If you care about portable performance, you should ideally write your C++ source with the minimum necessary ordering for each operation. The only thing that really costs "extra" on x86 is mo_seq_cst
for a pure store, so make a point of avoiding that even for x86.
(relaxed
ops can also allow more compile-time optimization of the surrounding non-atomic operations, e.g. CSE and dead store elimination, because relaxed ops avoid a compiler barrier. If you don't need any order wrt. surrounding code, tell the compiler that fact so it can optimize.)
Keep in mind that you can't fully test weaker orders if you only have x86 hardware, especially atomic RMWs with only acquire
or release
, so in practice it's safer to leave your RMWs as seq_cst
if you're doing anything that's already complicated and hard to reason about correctness.
x86 asm naturally has acquire
loads, release
stores, and seq_cst
RMW operations. Compile-time reordering is possible with weaker orders in the source, but after the compiler makes its choices, those are "nailed down" into x86 asm. (And stronger store orders require an mfence after mov
, or using xchg
. seq_cst
loads don't actually have any extra cost, but it's more accurate to describe them as acquire because earlier stores can reorder past them, and all being acquire means they can't reorder with each other.)
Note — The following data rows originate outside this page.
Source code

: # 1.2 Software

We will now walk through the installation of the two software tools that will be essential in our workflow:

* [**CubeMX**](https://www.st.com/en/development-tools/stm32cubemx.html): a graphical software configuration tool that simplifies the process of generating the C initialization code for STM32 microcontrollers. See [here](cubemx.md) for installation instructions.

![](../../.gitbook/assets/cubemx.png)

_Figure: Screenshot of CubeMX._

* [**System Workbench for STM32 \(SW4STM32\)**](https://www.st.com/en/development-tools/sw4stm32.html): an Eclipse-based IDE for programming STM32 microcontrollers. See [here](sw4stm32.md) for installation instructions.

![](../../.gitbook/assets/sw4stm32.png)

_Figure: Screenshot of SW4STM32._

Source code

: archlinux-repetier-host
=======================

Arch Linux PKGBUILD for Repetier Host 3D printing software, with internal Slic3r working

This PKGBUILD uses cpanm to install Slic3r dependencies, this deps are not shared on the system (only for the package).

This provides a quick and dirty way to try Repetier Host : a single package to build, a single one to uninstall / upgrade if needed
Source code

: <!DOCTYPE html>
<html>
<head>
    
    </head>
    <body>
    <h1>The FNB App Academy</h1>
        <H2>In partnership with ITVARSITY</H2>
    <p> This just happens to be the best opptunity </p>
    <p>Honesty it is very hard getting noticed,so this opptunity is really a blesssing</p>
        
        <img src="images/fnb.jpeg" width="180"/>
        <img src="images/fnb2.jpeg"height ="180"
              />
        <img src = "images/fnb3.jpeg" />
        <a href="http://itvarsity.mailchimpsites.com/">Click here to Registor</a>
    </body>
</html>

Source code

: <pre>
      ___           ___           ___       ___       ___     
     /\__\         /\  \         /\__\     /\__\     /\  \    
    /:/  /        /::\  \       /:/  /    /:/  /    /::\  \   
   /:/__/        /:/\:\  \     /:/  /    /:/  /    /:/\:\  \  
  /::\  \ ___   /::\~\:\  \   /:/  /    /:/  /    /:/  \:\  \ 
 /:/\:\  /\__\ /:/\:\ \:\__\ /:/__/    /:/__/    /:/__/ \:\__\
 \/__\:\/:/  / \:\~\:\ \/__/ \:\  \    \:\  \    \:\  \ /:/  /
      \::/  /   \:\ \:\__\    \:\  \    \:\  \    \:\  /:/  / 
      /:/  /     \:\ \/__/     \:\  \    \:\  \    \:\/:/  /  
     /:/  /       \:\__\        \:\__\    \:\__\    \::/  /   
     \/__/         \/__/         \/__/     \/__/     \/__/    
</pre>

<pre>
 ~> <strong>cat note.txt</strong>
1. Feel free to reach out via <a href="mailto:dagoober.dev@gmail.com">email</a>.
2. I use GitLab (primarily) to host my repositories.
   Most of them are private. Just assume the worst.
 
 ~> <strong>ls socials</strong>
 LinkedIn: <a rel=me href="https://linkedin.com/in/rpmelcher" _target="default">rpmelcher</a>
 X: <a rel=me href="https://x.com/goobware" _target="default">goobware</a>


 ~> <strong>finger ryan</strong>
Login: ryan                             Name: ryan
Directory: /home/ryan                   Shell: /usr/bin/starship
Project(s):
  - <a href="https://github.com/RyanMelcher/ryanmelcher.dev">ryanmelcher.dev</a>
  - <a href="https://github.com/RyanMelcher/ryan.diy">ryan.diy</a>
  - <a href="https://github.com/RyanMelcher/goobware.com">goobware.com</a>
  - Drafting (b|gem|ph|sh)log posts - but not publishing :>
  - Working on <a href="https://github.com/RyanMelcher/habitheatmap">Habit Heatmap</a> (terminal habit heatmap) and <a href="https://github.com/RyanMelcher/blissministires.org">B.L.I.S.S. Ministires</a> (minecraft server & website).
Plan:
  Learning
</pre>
There are very few use-cases where seq_cst
is required (draining the store buffer before later loads can happen). Almost always a weaker order like acquire or release would also be safe.
There are artificial cases like https://preshing.com/20120515/memory-reordering-caught-in-the-act/, but even implementing locking generally only requires acquire and release ordering. (Of course taking a lock does require an atomic RMW, so on x86 that might as well be seq_cst.) One practical use-case I came up with was to have multiple threads set bits in an array. Avoid atomic RMWs and detect when one thread stepped on another by re-checking values that were recently stored. You have to wait until your stores are globally visible before you can safely reload them to check.
As such relaxed
, acquire
and release
seem to be the only orderings required on x86.
From one POV, in C++ source you don't require any ordering weaker than seq_cst
(except for performance); that's why it's the default for all std::atomic functions. Remember you're writing C++, not x86 asm.
Or if you mean to describe the full range of what x86 asm can do, then it's acq for loads, rel for pure stores, and seq_cst for atomic RMWs. (The lock
prefix is a full barrier; fetch_add(1, relaxed)
compiles to the same asm as seq_cst). x86 asm can't do a relaxed load or store1.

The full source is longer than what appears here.